Customers, cargo owners, investors and financial stakeholders can use information from the SRTI to make informed decisions about the companies they do business with.

Regulatory standards to ensure responsible recycling

To try to curb this illicit trade and regulate the recycling process, there are several regulations in place. The European Ship Recycling Regulation, for example, states that EU-flagged vessels must be recycled in safe and environmentally sound facilities that are included in the European list of approved ship recycling facilities, while the European Waste Shipment Regulation prohibits vessels with any other flag to be taken from an EU port for recycling outside the OECD (Organisation for Economic Co-operation and Development). In addition, the Basel Convention regulates exports of waste from an OECD country to a non-OECD country.

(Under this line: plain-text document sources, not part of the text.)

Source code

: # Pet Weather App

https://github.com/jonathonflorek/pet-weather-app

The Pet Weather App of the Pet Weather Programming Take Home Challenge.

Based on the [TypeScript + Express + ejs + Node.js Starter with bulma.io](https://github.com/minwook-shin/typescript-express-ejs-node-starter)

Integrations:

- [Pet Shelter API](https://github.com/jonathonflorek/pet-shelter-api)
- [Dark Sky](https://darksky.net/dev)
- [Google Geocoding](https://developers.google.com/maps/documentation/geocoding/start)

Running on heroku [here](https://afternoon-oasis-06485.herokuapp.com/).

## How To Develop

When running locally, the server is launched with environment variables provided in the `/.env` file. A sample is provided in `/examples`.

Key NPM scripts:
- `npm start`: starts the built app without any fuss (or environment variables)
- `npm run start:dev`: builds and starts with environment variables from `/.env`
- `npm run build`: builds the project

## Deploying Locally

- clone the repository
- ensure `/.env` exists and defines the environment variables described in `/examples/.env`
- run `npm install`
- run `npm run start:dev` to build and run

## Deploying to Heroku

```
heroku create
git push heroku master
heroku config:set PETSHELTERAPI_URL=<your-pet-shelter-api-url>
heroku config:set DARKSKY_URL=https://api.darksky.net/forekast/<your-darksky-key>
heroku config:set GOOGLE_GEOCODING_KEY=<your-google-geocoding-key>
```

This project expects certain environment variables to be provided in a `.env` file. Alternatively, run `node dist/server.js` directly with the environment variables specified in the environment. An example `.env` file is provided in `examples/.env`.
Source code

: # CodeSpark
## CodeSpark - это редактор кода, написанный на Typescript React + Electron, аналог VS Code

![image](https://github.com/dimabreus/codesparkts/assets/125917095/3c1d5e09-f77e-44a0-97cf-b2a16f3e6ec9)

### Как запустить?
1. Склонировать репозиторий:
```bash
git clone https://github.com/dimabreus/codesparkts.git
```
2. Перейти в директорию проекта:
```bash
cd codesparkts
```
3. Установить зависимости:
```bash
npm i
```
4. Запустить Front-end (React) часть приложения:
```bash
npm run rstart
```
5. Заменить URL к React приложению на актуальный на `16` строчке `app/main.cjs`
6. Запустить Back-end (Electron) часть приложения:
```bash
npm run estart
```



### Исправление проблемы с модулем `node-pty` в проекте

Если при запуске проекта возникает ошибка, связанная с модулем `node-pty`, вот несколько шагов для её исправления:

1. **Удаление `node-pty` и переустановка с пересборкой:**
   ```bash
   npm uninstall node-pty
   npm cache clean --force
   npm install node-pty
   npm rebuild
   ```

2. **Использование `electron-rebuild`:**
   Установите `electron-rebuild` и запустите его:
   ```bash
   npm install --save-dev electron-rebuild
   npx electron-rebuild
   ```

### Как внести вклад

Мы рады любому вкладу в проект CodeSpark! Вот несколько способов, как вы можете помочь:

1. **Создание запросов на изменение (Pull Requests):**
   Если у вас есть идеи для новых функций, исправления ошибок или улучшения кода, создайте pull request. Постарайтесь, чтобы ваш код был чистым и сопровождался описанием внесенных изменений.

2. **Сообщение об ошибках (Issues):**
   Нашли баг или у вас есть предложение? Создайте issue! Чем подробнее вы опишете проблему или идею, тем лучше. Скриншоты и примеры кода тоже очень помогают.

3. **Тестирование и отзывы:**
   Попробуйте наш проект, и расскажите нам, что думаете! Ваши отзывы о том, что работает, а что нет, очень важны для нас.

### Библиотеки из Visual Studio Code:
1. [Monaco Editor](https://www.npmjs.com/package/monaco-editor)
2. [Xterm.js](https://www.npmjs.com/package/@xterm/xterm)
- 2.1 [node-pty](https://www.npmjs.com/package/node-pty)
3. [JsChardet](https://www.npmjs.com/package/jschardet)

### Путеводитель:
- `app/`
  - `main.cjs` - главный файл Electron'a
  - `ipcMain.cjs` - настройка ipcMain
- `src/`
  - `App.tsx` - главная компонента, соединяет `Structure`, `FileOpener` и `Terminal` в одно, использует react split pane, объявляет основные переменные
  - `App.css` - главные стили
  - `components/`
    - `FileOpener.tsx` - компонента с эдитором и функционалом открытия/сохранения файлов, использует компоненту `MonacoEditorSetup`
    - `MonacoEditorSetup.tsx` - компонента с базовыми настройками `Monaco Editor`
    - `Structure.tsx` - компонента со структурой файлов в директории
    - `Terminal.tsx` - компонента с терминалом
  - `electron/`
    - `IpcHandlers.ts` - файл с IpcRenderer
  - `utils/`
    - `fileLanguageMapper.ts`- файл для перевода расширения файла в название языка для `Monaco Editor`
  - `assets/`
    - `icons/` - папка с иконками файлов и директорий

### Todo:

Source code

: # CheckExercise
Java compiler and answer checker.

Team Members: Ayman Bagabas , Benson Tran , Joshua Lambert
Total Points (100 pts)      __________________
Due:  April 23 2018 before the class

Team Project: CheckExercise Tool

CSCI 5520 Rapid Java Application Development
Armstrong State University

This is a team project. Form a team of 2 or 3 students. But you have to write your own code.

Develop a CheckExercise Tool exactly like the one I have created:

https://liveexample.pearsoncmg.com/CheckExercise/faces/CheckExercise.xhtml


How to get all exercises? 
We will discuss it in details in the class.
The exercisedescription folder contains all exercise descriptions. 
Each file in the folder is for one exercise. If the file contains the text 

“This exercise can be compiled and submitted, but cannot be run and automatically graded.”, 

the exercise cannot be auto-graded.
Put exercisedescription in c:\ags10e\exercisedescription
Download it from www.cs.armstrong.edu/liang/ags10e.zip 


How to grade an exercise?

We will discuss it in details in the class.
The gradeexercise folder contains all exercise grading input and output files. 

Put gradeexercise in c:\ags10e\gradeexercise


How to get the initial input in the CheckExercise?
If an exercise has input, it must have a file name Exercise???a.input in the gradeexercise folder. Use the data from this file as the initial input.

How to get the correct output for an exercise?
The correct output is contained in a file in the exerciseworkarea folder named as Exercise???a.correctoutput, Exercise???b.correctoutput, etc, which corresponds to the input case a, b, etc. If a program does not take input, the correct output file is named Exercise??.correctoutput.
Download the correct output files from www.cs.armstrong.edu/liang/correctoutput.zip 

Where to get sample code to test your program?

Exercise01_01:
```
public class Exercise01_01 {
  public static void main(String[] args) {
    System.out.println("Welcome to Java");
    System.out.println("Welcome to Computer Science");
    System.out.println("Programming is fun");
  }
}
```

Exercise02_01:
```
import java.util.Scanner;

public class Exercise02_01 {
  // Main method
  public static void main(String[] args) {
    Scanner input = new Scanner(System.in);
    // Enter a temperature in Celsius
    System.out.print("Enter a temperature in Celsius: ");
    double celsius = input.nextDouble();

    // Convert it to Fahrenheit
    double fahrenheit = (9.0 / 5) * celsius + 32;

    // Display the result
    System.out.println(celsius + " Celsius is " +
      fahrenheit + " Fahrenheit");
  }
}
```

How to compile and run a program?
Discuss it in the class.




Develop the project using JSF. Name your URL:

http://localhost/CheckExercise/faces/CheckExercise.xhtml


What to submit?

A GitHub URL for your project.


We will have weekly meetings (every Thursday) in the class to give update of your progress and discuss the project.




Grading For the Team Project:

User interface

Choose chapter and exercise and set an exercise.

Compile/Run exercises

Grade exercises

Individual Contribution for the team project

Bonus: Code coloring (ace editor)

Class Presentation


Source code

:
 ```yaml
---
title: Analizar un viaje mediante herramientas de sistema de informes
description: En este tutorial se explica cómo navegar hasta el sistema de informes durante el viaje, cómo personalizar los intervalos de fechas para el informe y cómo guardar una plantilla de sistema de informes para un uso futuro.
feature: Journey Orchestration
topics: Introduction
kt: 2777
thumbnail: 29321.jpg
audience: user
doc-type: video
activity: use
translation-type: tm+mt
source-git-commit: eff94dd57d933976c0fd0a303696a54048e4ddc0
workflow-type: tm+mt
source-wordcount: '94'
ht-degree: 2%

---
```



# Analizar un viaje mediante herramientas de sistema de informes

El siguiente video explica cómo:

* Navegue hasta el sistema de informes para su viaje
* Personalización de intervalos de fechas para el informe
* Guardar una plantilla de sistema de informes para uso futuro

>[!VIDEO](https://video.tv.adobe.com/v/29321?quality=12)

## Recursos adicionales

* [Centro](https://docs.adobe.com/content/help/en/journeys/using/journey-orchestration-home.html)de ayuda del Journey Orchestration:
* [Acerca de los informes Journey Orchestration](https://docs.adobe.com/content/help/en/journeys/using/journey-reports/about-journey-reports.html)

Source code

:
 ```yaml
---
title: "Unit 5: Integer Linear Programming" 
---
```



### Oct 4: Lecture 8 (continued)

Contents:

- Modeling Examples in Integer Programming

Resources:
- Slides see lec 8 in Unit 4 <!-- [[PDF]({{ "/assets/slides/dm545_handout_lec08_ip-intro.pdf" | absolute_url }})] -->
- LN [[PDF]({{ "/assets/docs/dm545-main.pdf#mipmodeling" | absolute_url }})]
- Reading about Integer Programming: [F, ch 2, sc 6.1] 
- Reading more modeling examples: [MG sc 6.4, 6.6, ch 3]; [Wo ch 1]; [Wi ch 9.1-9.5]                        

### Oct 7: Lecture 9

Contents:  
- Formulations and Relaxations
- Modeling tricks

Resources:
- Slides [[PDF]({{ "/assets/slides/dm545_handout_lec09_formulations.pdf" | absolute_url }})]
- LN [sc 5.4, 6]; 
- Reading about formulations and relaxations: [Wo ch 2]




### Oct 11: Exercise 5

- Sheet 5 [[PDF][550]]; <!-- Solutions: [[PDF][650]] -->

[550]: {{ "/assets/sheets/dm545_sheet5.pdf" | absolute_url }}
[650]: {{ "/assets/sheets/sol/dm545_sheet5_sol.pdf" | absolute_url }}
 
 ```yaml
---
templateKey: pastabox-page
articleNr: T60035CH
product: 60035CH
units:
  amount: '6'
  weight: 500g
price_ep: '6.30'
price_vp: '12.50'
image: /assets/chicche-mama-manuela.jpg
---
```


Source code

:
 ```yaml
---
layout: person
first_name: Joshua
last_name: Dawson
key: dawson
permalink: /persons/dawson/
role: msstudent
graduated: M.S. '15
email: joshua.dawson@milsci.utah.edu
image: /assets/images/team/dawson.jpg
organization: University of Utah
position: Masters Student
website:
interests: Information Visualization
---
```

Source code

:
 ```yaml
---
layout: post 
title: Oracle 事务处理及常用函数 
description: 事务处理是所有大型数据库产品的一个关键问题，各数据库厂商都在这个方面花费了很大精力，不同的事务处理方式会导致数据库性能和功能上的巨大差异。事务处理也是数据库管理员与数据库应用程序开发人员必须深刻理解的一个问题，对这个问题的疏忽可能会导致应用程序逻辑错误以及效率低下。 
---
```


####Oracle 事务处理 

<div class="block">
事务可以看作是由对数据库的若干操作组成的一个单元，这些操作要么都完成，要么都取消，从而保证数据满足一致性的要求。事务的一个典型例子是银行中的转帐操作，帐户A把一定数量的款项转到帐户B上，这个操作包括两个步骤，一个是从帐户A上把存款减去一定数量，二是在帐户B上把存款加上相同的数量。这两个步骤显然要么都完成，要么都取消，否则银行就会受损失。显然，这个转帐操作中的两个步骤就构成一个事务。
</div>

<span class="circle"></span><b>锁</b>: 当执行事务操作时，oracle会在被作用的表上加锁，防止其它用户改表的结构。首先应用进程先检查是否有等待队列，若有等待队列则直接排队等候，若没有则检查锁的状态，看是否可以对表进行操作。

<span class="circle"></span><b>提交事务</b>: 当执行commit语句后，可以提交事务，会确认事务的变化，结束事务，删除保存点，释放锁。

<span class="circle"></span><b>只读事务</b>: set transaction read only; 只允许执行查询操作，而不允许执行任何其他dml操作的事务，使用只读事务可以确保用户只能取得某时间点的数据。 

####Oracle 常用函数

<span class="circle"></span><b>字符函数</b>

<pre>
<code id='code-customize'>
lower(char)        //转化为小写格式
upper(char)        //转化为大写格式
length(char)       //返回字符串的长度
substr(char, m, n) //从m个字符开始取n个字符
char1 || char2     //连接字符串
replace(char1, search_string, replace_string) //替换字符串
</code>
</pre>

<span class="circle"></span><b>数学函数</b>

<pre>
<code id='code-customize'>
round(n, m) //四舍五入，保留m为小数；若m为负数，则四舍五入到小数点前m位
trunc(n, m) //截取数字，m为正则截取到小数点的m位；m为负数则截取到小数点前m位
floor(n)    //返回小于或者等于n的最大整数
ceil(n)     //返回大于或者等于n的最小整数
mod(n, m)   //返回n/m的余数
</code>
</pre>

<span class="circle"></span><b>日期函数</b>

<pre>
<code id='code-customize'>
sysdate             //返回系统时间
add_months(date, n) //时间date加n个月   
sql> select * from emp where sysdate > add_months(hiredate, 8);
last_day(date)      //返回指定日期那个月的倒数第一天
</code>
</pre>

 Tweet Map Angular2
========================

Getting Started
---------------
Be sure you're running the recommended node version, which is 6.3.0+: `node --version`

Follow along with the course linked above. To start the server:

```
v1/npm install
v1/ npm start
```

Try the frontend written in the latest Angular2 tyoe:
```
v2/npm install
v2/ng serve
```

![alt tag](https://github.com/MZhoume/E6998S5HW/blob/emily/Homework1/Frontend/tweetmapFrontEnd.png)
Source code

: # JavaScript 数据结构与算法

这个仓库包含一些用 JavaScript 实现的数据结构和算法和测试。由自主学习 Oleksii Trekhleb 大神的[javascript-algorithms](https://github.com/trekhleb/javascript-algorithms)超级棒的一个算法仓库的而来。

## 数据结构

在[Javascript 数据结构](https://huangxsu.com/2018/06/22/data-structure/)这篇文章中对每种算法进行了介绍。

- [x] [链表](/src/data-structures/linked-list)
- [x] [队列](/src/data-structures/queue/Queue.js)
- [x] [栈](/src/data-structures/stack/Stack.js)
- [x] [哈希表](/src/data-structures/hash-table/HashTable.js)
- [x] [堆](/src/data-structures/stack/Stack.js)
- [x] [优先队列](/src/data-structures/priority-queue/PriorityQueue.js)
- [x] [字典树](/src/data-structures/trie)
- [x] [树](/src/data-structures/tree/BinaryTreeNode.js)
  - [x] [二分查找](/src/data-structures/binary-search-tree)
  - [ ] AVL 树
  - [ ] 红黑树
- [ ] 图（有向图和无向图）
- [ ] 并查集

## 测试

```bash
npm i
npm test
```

One of the challenges facing shipping companies, however, is that there isn’t enough capacity to provide recycling in line with these requirements. “Currently vessel recycling capacity in the EU is low, even though there is a need for a large volume,” admits Svensson, adding that Covid-19 has also had an impact by creating a backlog of ships waiting to be dismantled.

While there are a number of approved recycling yards outside of the EU, namely in Turkey and the US, looking to the future it is hoped that regulations will be put in place to approve more to prevent certain owners opting to have their ships recycled in non-regulated areas.

“As a socially responsible shipping company, we remain committed to green ship recycling and ensuring that all our ships are recycled in the most sustainable, safe and environmentally friendly way possible,” concludes Svensson.

The benefits of green ship recycling

  1. Ensure hazardous materials that pose a threat to both marine and human life are properly disposed of.
  2. Protect workers carrying out recycling by providing them with the correct safety equipment.
  3. Conserve marine ecosystems and the environment by removing all waste and debris.
  4. Recycle and reuse valuable materials, including steel, in other industries.
  5. Offer more green recycling jobs and a safe workplace.